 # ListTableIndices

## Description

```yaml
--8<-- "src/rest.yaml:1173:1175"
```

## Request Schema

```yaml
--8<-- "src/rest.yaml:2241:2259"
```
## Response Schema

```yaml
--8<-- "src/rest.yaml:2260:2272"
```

========================

*What the task requires:* Your reply should be one number: how many lines in the records contain "rest".

*Exercise solution:* 3